Fraudulent actions like the Libor Scandal or the 2012 JPMorgan Chase trading loss, may shake investor confidence, making them uncertain whether to invest in stocks at all, and is it worth it all the risk. Yet, some lessons can be drawn from these fiascos and applied as effective security trade strategies. These are some of the most resistant ones.
Buy in Increments
Although you might often hear that you should get into the game in a big way, get the trade on, these statements hold no truth. What is more, you should never buy all at the same time, and more importantly never sell all at once. You should stage your buys and try to sell when you get the best price. If you want to buy 30,000 shares of a company, don’t rush and buy all at once, but rather buy in increments of 3,000 over time. Brokers don’t like when investors break orders into small increments, and that is the reason why many investors still act like they are making a statement. Well, it’s wrong.
Diversification Reduces Risks
The biggest risk in stock trading is sector risk. One sector may be doing greatly at one time and go down in a matter of years. Truth to be told, sector risk carries about 50% of the total risk of holding a stock. The only strategy that works for everyone, no matter if you are a beginner or an experienced investor is stock diversification.
Combining different sectors in your portfolio may shelter you from a storm in one sector. The big mistake is to buy stocks that are similar, only because you don’t now better. Although keeping your money in one sector can beat all the diversified funds if that particular sector takes off, there is much more risk involved.
Exploit the Panic
Panic is what causes people to abandon a sector once it gets crushed. Still, no one has made investment return on panic. You must control the panic, in a way that it doesn’t dictate when are you going to liquidate your stock. Panic must give a way to reason and logic. In March 2005, there was a panic in the Biogen Idec stock (BIIB: Nasdaq).
Whoever ran in the opposite direction and bought then, they could have made quick 5 points. In addition, that stock went up again and made fun of everybody who rushed to liquidate.
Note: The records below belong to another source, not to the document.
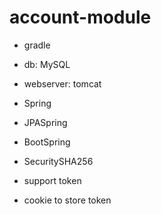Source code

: # account-module

- gradle

- db: MySQL
- webserver: tomcat

- Spring 
- JPASpring 
- BootSpring 
- SecuritySHA256
- support token
- cookie to store token
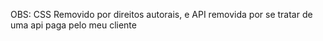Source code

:OBS: CSS Removido por direitos autorais, e API removida por se tratar de uma api paga pelo meu cliente
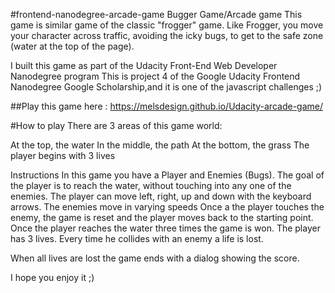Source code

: 
#frontend-nanodegree-arcade-game
Bugger Game/Arcade game
This game is similar game of the classic "frogger" game. Like Frogger, you move your character across traffic, avoiding the icky bugs, to get to the safe zone (water at the top of the page).

I built this game as part of the Udacity Front-End Web Developer Nanodegree program
This is project 4 of the Google Udacity Frontend Nanodegree Google Scholarship,and it is one of the javascript challenges ;)

##Play this game here : https://melsdesign.github.io/Udacity-arcade-game/

#How to play
There are 3 areas of this game world:

At the top, the water
In the middle, the path
At the bottom, the grass
The player begins with 3 lives

Instructions
In this game you have a Player and Enemies (Bugs). 
The goal of the player is to reach the water, without touching into any one of the enemies. 
The player can move left, right, up and down with the keyboard arrows. 
The enemies move in varying speeds 
Once a the player touches the  enemy, the game is reset and the player moves back to the starting point. 
Once the player reaches the water three times the game is won.
The player has 3 lives. Every time he collides with an enemy a life is lost.

When all lives are lost the game ends with a dialog showing the score.

I hope you enjoy it ;)
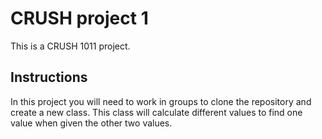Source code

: # CRUSH project 1

This is a CRUSH 1011 project.

## Instructions
In this project you will need to work in groups to clone the repository and create a new class.
This class will calculate different values to find one value when given the other two values.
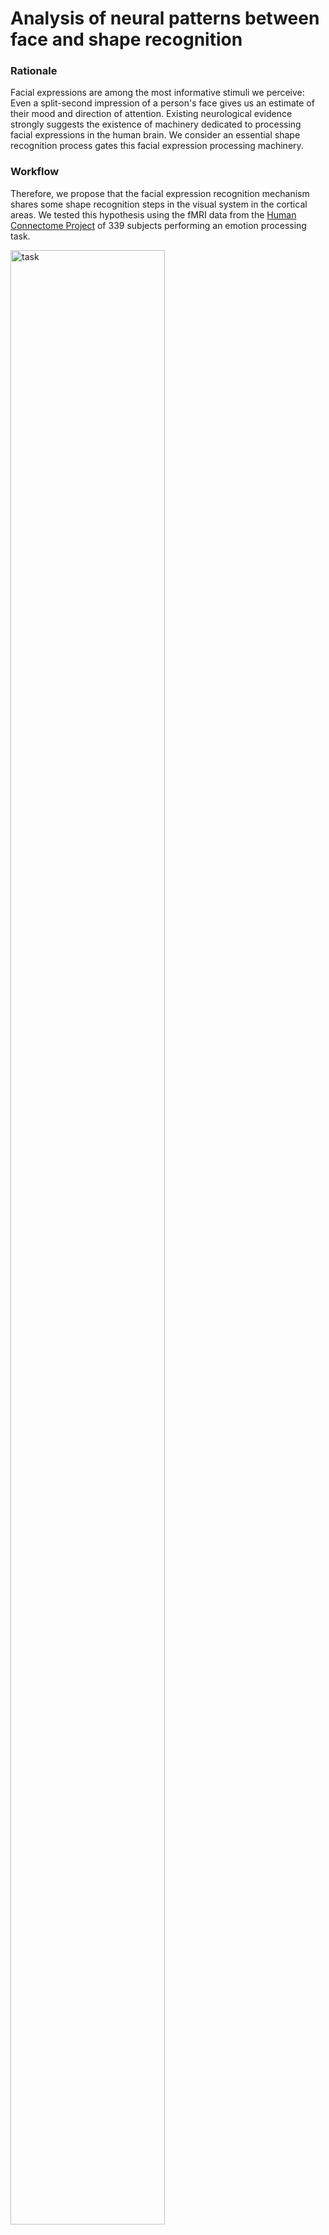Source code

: # Analysis of neural patterns between face and shape recognition

### Rationale 

Facial expressions are among the most informative stimuli we perceive: Even a split-second impression of a person's face gives us an estimate of their mood and direction of attention. Existing neurological evidence strongly suggests the existence of machinery dedicated to processing facial expressions in the human brain. We consider an essential shape recognition process gates this facial expression processing machinery.

### Workflow

Therefore, we propose that the facial expression recognition mechanism shares some shape recognition steps in the visual system in the cortical areas. We tested this hypothesis using the fMRI data from the [Human Connectome Project](https://www.humanconnectome.org/study/hcp-young-adult/data-releases) of 339 subjects performing an emotion processing task.

<img src="https://lh5.googleusercontent.com/FQcAVfn-k_C7XQlMm_VCS2DtgL1POU2ZDi4EGAJPTr-TJX7zk06DE8nvqNYSzcYir95EMNU-R7O_kT2JopuYlsz-xMNWK5ZFF5A4a52mSZZ8s6s7afVibU8FuYCvrcpt02m-0jUc" alt="task"
	title="task paradigm" style="width: 70%; height: 90%" />

Similar to the [Hariri emotion task](https://science.sciencemag.org/content/297/5580/400.full) paradigm, the subjects matched fearful or angry facial expressions with expressions on the bottom of the screen and also matched geometric shapes like longitudinal and latitudinal ellipses.

We separately analysed BOLD activations of the cortical surface regions of the two tasks using Multi-variate pattern analysis. We first selected the top 5% most active brain regions for both the tasks using ANOVA feature selection. These selected features using a support vector machine, classified facial expressions recognition from resting-state with an accuracy of 83%, and 81% for the shape recognition task.

Further, the selected areas in ventral stream visual cortex like Posterior Inferior Temporal, Fusiform Face Complex, VMV3 in a ventromedial visual area, which best correlated with object recognition, showed a high correlation with facial expression recognition as well. The other cortical regions involving primary and early visual cortical sectors were also common to both the recognition tasks, but with varying degrees of activation. Their functional connectivity graphs were illustrated as: 



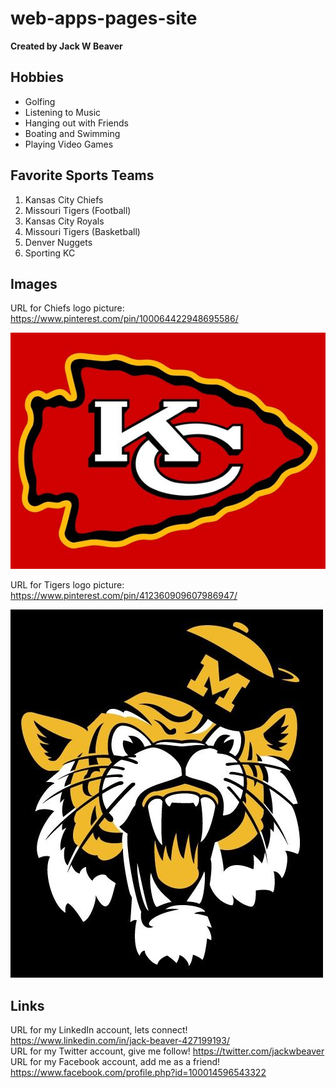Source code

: # web-apps-pages-site
**Created by Jack W Beaver**

## Hobbies
* Golfing
* Listening to Music
* Hanging out with Friends
* Boating and Swimming
* Playing Video Games

## Favorite Sports Teams
1. Kansas City Chiefs
2. Missouri Tigers (Football)
3. Kansas City Royals
4. Missouri Tigers (Basketball)
5. Denver Nuggets
6. Sporting KC

## Images
URL for Chiefs logo picture: https://www.pinterest.com/pin/100064422948695586/

![Chiefs](Chiefs.jpg)

URL for Tigers logo picture: https://www.pinterest.com/pin/412360909607986947/

![TigersLogo](TigersLogo.jpg)

## Links
URL for my LinkedIn account, lets connect! https://www.linkedin.com/in/jack-beaver-427199193/ <br />
URL for my Twitter account, give me follow! https://twitter.com/jackwbeaver <br />
URL for my Facebook account, add me as a friend! https://www.facebook.com/profile.php?id=100014596543322
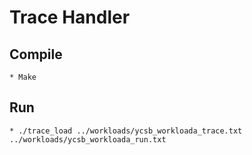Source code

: # Trace Handler

## Compile
	* Make
## Run
	* ./trace_load ../workloads/ycsb_workloada_trace.txt ../workloads/ycsb_workloada_run.txt
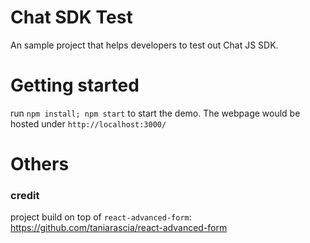 # Chat SDK Test

An sample project that helps developers to test out Chat JS SDK.

# Getting started

run `npm install; npm start` to start the demo. The webpage would be hosted under `http://localhost:3000/`


# Others

### credit
project build on top of `react-advanced-form`: https://github.com/taniarascia/react-advanced-form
Remember next time when a sector or stock is routed that sometimes waiting a bit can get you a better bail out price than if you joined the flight. You can use the Equity Feed platform as a useful tool for following stock price fluctuation.
Invest in Best-of-Breed Companies
Many people lost their investment because they failed to recognize the best-of-breed companies on a particular sector. Lured by the low price of General Motors (GM) or Ford (F), they missed the Toyota (TM) which is taking share of the market and making big profits. In a similar way, Whole Foods Market (WFMI) is the jackpot in its sector, but many investors are still drawn to Safeway (SWY) or Kroger (KR) which are inferior companies. There are many more examples and all of them are the result of thinking that in the end you would get less if you pay up for the best of breed stock.
The truth is that a more expensive stock investment always bays back.